Rice and Wheat Support Price Policies Up for Reform

A Chinese official signaled that a major reform or even elimination of the country's price floor policy for wheat and rice may be on the horizon, but an official media outlet assured farmers that they need not worry about a drastic policy change that will curb their rising incomes.

In remarks at a rural policy forum held in Beijing, Han Jun--head of the Central Communist Party's Rural Leadership Group--praised the grain price support policies for their role in ensuring food security and protecting farmers' incomes, but he raised concerns about unintended consequences in the current market environment where international prices are far below China's domestic support price levels. Han despaired that the government's financial burden is overwhelming as it holds massive inventories of grain and sells reserves for less than the acquisition cost. High prices in China have eroded the international competitiveness of its commodities, and the gap between Chinese and international prices has prompted a surge of imports and smuggling. Han commented that this cannot continue, and the support price program has now reached a point where it is not immune to change.
Han observed that purchases of grain for government reserves strayed from the original intent of intermittently stabilizing markets to becoming the predominant sales channel.

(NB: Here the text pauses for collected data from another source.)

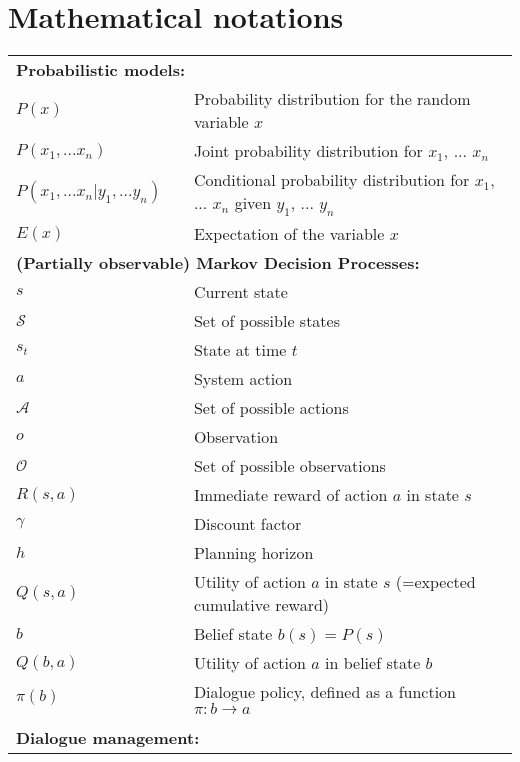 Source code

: 
\chapter*{Mathematical notations}
\thispagestyle{empty}


\begin{tabular}{lp{5mm}p{11cm}}
\multicolumn{3}{l}{\textbf{Probabilistic models:}} \\
$P(x)$ && Probability distribution for the random variable $x$ \\
$P(x_1, ...x_n)$ && Joint probability distribution for $x_1$, ... $x_n$ \\
$P(x_1,...x_n | y_1, ... y_n)$ && Conditional probability distribution for $x_1$, ... $x_n$ given $y_1$, ... $y_n$  \\ 
$E(x)$ && Expectation of the variable $x$ \vspace{4mm} \\
\multicolumn{3}{l}{\textbf{(Partially observable) Markov Decision Processes:}} \\
$s$ && Current state \\
$\mathcal{S}$ && Set of possible states \\
$s_t$ && State at time $t$ \\
$a$ && System action \\ 
$\mathcal{A}$ && Set of possible actions \\
$o$ && Observation \\
$\mathcal{O}$ && Set of possible observations \\
$R(s,a)$ && Immediate reward of action $a$ in state $s$ \\
$\gamma$ && Discount factor \\
$h$ && Planning horizon \\
$Q(s,a)$ && Utility  of action $a$ in state $s$ (=expected cumulative reward) \\
$b$ && Belief state $b(s) = P(s)$ \\
$Q(b,a)$ && Utility  of action $a$ in belief state $b$ \\
$\pi(b)$ && Dialogue policy, defined as a function $\pi: b \rightarrow a$ \\

&&  \vspace{4mm} \\
\multicolumn{3}{l}{\textbf{Dialogue management:}} \\


\end{tabular}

Controlled prices and surging government purchases have decoupled supply from demand and created structural grain surpluses. Han pointed to corn as the commodity with the most pressing problems: in 2014, purchases for the government's "temporary reserve" accounted for 88 percent of corn produced in the northeastern provinces. In 2015--the corn program's final year--reserve purchases ballooned to 125 percent of corn produced in the northeastern provinces as corn from other regions was trucked in to take advantage of the government-set price. Han said 100 million metric tons of corn substitutes imported from 2014 to 2016 were partly responsible for the unintended growth in excess corn reserves. He also cited price supports for prompting smuggling of rice.

Reform of the minimum price program for rice and wheat would be the latest phase of a series of "marketized" price reforms that have been "very smooth," with "results better than expected," Han said. Price reforms began with the abandonment of support price policies for cotton and soybeans in 2014, continued with the reduction of the corn support price in 2015 and the corn price support elimination in 2016. Rapeseed support prices were abandoned in 2015 and excess rapeseed oil reserves have been disposed of, Han said.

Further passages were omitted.